One of the most wonderful things about urban design is that every one of us understands the city, because we live, work and play there. On some level everyone can articulate their feelings about why they love their neighborhood and community, and how it should be transformed or changed for the better. I want this blog to be a platform not just for urban designers and planners, but for everyone to learn about the issues that face our cities today. I have asked my father, Joseph McGirt, who is a teacher, lawyer, businessman, blogger and long-time Charlottean to reflect on his experience with his home town. Perhaps his story will make you think of your own city stories – feel free to share them in the comment section.
Additionally, as my father is a blogger-extraordinaire and has his own blog based on higher education, called the Academic Exchange. I have written a guest post on his blog as well. Although it is more education related I do discuss how the current education system has and will affect the field of urban design… check it out, here!
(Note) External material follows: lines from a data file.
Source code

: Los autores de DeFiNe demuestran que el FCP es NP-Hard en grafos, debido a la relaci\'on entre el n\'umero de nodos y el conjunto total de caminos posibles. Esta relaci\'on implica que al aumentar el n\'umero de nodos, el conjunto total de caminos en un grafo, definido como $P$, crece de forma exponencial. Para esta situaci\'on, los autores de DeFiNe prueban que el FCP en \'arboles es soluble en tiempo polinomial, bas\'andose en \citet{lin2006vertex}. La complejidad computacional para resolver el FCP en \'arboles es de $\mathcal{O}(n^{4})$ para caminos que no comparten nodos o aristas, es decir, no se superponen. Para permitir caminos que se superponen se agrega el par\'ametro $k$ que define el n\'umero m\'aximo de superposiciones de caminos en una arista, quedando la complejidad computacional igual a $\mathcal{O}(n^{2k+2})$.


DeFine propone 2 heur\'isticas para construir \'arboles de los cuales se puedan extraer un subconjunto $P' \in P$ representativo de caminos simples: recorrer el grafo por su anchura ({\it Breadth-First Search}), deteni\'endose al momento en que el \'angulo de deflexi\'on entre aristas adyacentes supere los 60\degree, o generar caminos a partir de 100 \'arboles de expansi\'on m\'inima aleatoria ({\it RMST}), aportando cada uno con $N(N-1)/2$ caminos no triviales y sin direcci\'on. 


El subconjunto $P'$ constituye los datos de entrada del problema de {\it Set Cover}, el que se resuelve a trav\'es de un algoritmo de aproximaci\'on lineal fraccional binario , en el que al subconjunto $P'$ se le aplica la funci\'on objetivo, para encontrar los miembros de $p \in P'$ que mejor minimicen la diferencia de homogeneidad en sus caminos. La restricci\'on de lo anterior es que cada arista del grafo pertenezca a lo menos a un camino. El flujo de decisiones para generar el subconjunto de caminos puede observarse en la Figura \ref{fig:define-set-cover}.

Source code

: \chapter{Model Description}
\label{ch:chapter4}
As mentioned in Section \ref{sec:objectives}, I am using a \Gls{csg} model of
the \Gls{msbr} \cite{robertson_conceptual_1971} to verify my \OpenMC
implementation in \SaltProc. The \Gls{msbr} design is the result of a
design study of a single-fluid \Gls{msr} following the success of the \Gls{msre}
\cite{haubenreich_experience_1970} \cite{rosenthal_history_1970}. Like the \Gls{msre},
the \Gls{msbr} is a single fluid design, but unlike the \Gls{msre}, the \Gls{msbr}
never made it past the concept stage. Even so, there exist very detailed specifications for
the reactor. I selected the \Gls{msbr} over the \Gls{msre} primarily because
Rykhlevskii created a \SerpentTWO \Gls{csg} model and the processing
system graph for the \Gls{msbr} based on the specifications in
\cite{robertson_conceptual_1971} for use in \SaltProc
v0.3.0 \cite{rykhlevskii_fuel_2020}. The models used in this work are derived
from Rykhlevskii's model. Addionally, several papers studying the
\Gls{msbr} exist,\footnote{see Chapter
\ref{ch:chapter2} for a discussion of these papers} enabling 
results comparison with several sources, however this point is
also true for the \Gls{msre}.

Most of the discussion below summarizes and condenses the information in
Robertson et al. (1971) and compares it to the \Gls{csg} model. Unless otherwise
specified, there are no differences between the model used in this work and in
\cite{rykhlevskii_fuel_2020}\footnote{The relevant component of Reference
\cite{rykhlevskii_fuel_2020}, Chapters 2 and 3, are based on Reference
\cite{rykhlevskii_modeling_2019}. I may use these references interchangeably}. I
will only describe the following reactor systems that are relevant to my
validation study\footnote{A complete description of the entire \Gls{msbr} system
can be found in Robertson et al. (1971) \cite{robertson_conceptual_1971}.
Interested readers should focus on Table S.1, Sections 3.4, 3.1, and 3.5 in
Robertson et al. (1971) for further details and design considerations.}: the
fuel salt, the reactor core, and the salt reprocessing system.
West Side Story … with apologies to Leonard Bernstein (and I guess Shakespeare). I have a story of unrequited love, abandonment and neglect, all followed by the passion of reconnection and unity. The heroic catalyst of this narrative is a commitment by my hometown, Charlotte, NC to finally unify the urban communities surrounding its center into the fabric of the city. Specifically I am referring to the notorious West Side of Charlotte, the long neglected and misunderstood neighborhoods at the cusp of the developed town center and the renewal and change created by the Gateway Plaza development in the center city in the early 2000s.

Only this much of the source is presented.